START DATA FOR PROCESSING

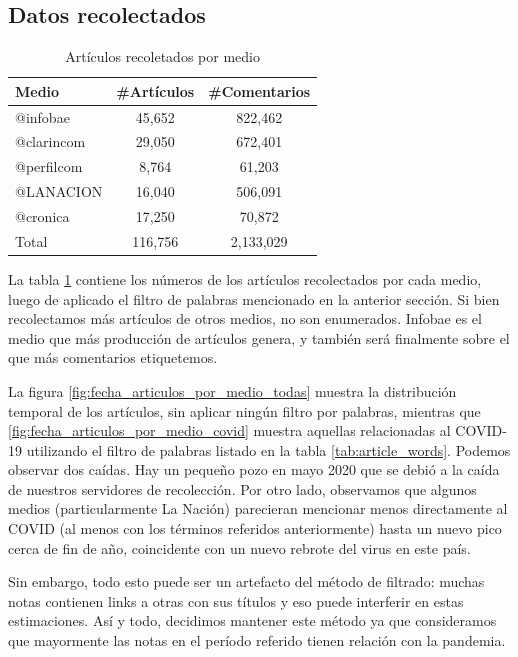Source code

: \subsection{Datos recolectados}

\begin{table}[t]
    \centering
    \begin{tabular}{l|c|c}
    Medio      & \#Artículos & \#Comentarios \\
    \hline
    @infobae   &  45,652   &  822,462 \\
    @clarincom &  29,050   &  672,401 \\
    @perfilcom &  8,764    &  61,203  \\
    @LANACION  &  16,040   &  506,091 \\
    @cronica   &  17,250   &  70,872 \\
    \hline
    Total      & 116,756  & 2,133,029 \\
    \end{tabular}
    \caption{Artículos recoletados por medio}
    \label{tab:articulos_recoletados_por_medio}
\end{table}


La tabla \ref{tab:articulos_recoletados_por_medio} contiene los números de los artículos recolectados por cada medio, luego de aplicado el filtro de palabras mencionado en la anterior sección. Si bien recolectamos más artículos de otros medios, no son enumerados. Infobae es el medio que más producción de artículos genera, y también será finalmente sobre el que más comentarios etiquetemos.

La figura \ref{fig:fecha_articulos_por_medio_todas} muestra la distribución temporal de los artículos, sin aplicar ningún filtro por palabras, mientras que \ref{fig:fecha_articulos_por_medio_covid} muestra aquellas relacionadas al COVID-19 utilizando el filtro de palabras listado en la tabla \ref{tab:article_words}. Podemos observar dos caídas. Hay un pequeño pozo en mayo 2020 que se debió a la caída de nuestros servidores de recolección. Por otro lado, observamos que algunos medios (particularmente La Nación) parecieran mencionar menos directamente al COVID (al menos con los términos referidos anteriormente) hasta un nuevo pico cerca de fin de año, coincidente con un nuevo rebrote del virus en este país.

Sin embargo, todo esto puede ser un artefacto del método de filtrado: muchas notas contienen links a otras con sus títulos y eso puede interferir en estas estimaciones. Así y todo, decidimos mantener este método ya que consideramos que mayormente las notas en el período referido tienen relación con la pandemia.

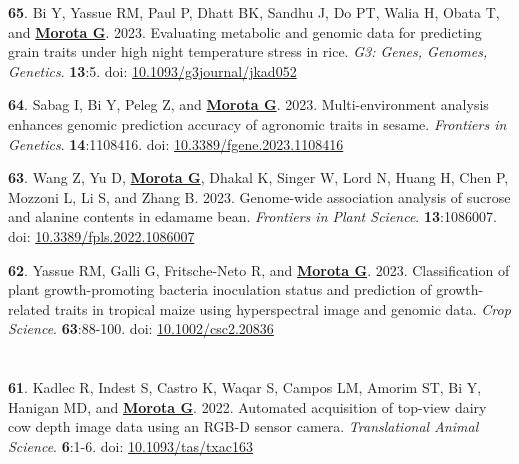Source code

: \documentclass[margin,line,10pt]{res}
\newenvironment{list1}{
  \begin{list}{\ding{113}}{%
      \setlength{\itemsep}{0in}
      \setlength{\parsep}{0in} \setlength{\parskip}{0in}
      \setlength{\topsep}{0in} \setlength{\partopsep}{0in} 
      \setlength{\leftmargin}{0.17in}}}{\end{list}}
\begin{document}
\begin{resume}
\begin{list1}
  \vspace{0.5cm}

  \item [{\bf 65}.] Bi Y, Yassue RM, Paul P, Dhatt BK, Sandhu J, Do PT, Walia H, Obata T, and \textbf{\underline{Morota G}}. 2023. Evaluating metabolic and genomic data for predicting grain traits under high night temperature stress in rice. \emph{G3: Genes, Genomes, Genetics}. \textbf{13}:5. doi: \textcolor{blue}{\href{https://doi.org/10.1093/g3journal/jkad052}{10.1093/g3journal/jkad052}}  

  \vspace{0.5cm}

  \item [{\bf 64}.] Sabag I, Bi Y, Peleg Z, and \textbf{\underline{Morota G}}. 2023. Multi-environment analysis enhances genomic prediction accuracy of agronomic traits in sesame. \emph{Frontiers in Genetics}. \textbf{14}:1108416. doi: \textcolor{blue}{\href{https://doi.org/10.3389/fgene.2023.1108416}{10.3389/fgene.2023.1108416}}  

     \vspace{0.5cm}

  \item  [{\bf 63}.] Wang Z, Yu D, \textbf{\underline{Morota G}}, Dhakal K, Singer W, Lord N, Huang H, Chen P, Mozzoni L, Li S, and Zhang B. 2023. Genome-wide association analysis of sucrose and alanine contents in edamame bean. \emph{Frontiers in Plant Science}. \textbf{13}:1086007. doi: \textcolor{blue}{\href{10.3389/fpls.2022.1086007}{10.3389/fpls.2022.1086007}}  

  \vspace{0.5cm}

  \item [{\bf 62}.] Yassue RM, Galli G, Fritsche-Neto R, and \textbf{\underline{Morota G}}. 2023. Classification of plant growth-promoting bacteria inoculation status and prediction of growth-related traits in tropical maize using hyperspectral image and genomic data. \emph{Crop Science}. \textbf{63}:88-100. doi: \textcolor{blue}{\href{https://doi.org/10.1002/csc2.20836}{10.1002/csc2.20836}}  


\end{list1}


\section{}
\begin{list1}

  \item  [{\bf 61}.] Kadlec R, Indest S, Castro K, Waqar S, Campos LM, Amorim ST, Bi Y, Hanigan MD, and \textbf{\underline{Morota G}}. 2022. Automated acquisition of top-view dairy cow depth image data using an RGB-D sensor camera. \emph{Translational Animal Science}. \textbf{6}:1-6. doi: \textcolor{blue}{\href{https://doi.org/10.1093/tas/txac163}{10.1093/tas/txac163}}  


\end{list1}
\end{resume}
\end{document}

END DATA FOR PROCESSING

→ TASK PROMPT
Without the pictures, restate all of the entries above verbatim.

→ WRITTEN ANSWER
Source code

: \subsection{Datos recolectados}

\begin{table}[t]
    \centering
    \begin{tabular}{l|c|c}
    Medio      & \#Artículos & \#Comentarios \\
    \hline
    @infobae   &  45,652   &  822,462 \\
    @clarincom &  29,050   &  672,401 \\
    @perfilcom &  8,764    &  61,203  \\
    @LANACION  &  16,040   &  506,091 \\
    @cronica   &  17,250   &  70,872 \\
    \hline
    Total      & 116,756  & 2,133,029 \\
    \end{tabular}
    \caption{Artículos recoletados por medio}
    \label{tab:articulos_recoletados_por_medio}
\end{table}


La tabla \ref{tab:articulos_recoletados_por_medio} contiene los números de los artículos recolectados por cada medio, luego de aplicado el filtro de palabras mencionado en la anterior sección. Si bien recolectamos más artículos de otros medios, no son enumerados. Infobae es el medio que más producción de artículos genera, y también será finalmente sobre el que más comentarios etiquetemos.

La figura \ref{fig:fecha_articulos_por_medio_todas} muestra la distribución temporal de los artículos, sin aplicar ningún filtro por palabras, mientras que \ref{fig:fecha_articulos_por_medio_covid} muestra aquellas relacionadas al COVID-19 utilizando el filtro de palabras listado en la tabla \ref{tab:article_words}. Podemos observar dos caídas. Hay un pequeño pozo en mayo 2020 que se debió a la caída de nuestros servidores de recolección. Por otro lado, observamos que algunos medios (particularmente La Nación) parecieran mencionar menos directamente al COVID (al menos con los términos referidos anteriormente) hasta un nuevo pico cerca de fin de año, coincidente con un nuevo rebrote del virus en este país.

Sin embargo, todo esto puede ser un artefacto del método de filtrado: muchas notas contienen links a otras con sus títulos y eso puede interferir en estas estimaciones. Así y todo, decidimos mantener este método ya que consideramos que mayormente las notas en el período referido tienen relación con la pandemia.

Source code

: \documentclass[margin,line,10pt]{res}
\newenvironment{list1}{
  \begin{list}{\ding{113}}{%
      \setlength{\itemsep}{0in}
      \setlength{\parsep}{0in} \setlength{\parskip}{0in}
      \setlength{\topsep}{0in} \setlength{\partopsep}{0in} 
      \setlength{\leftmargin}{0.17in}}}{\end{list}}
\begin{document}
\begin{resume}
\begin{list1}
  \vspace{0.5cm}

  \item [{\bf 65}.] Bi Y, Yassue RM, Paul P, Dhatt BK, Sandhu J, Do PT, Walia H, Obata T, and \textbf{\underline{Morota G}}. 2023. Evaluating metabolic and genomic data for predicting grain traits under high night temperature stress in rice. \emph{G3: Genes, Genomes, Genetics}. \textbf{13}:5. doi: \textcolor{blue}{\href{https://doi.org/10.1093/g3journal/jkad052}{10.1093/g3journal/jkad052}}  

  \vspace{0.5cm}

  \item [{\bf 64}.] Sabag I, Bi Y, Peleg Z, and \textbf{\underline{Morota G}}. 2023. Multi-environment analysis enhances genomic prediction accuracy of agronomic traits in sesame. \emph{Frontiers in Genetics}. \textbf{14}:1108416. doi: \textcolor{blue}{\href{https://doi.org/10.3389/fgene.2023.1108416}{10.3389/fgene.2023.1108416}}  

     \vspace{0.5cm}

  \item  [{\bf 63}.] Wang Z, Yu D, \textbf{\underline{Morota G}}, Dhakal K, Singer W, Lord N, Huang H, Chen P, Mozzoni L, Li S, and Zhang B. 2023. Genome-wide association analysis of sucrose and alanine contents in edamame bean. \emph{Frontiers in Plant Science}. \textbf{13}:1086007. doi: \textcolor{blue}{\href{10.3389/fpls.2022.1086007}{10.3389/fpls.2022.1086007}}  

  \vspace{0.5cm}

  \item [{\bf 62}.] Yassue RM, Galli G, Fritsche-Neto R, and \textbf{\underline{Morota G}}. 2023. Classification of plant growth-promoting bacteria inoculation status and prediction of growth-related traits in tropical maize using hyperspectral image and genomic data. \emph{Crop Science}. \textbf{63}:88-100. doi: \textcolor{blue}{\href{https://doi.org/10.1002/csc2.20836}{10.1002/csc2.20836}}  


\end{list1}


\section{}
\begin{list1}

  \item  [{\bf 61}.] Kadlec R, Indest S, Castro K, Waqar S, Campos LM, Amorim ST, Bi Y, Hanigan MD, and \textbf{\underline{Morota G}}. 2022. Automated acquisition of top-view dairy cow depth image data using an RGB-D sensor camera. \emph{Translational Animal Science}. \textbf{6}:1-6. doi: \textcolor{blue}{\href{https://doi.org/10.1093/tas/txac163}{10.1093/tas/txac163}}  


\end{list1}
\end{resume}
\end{document}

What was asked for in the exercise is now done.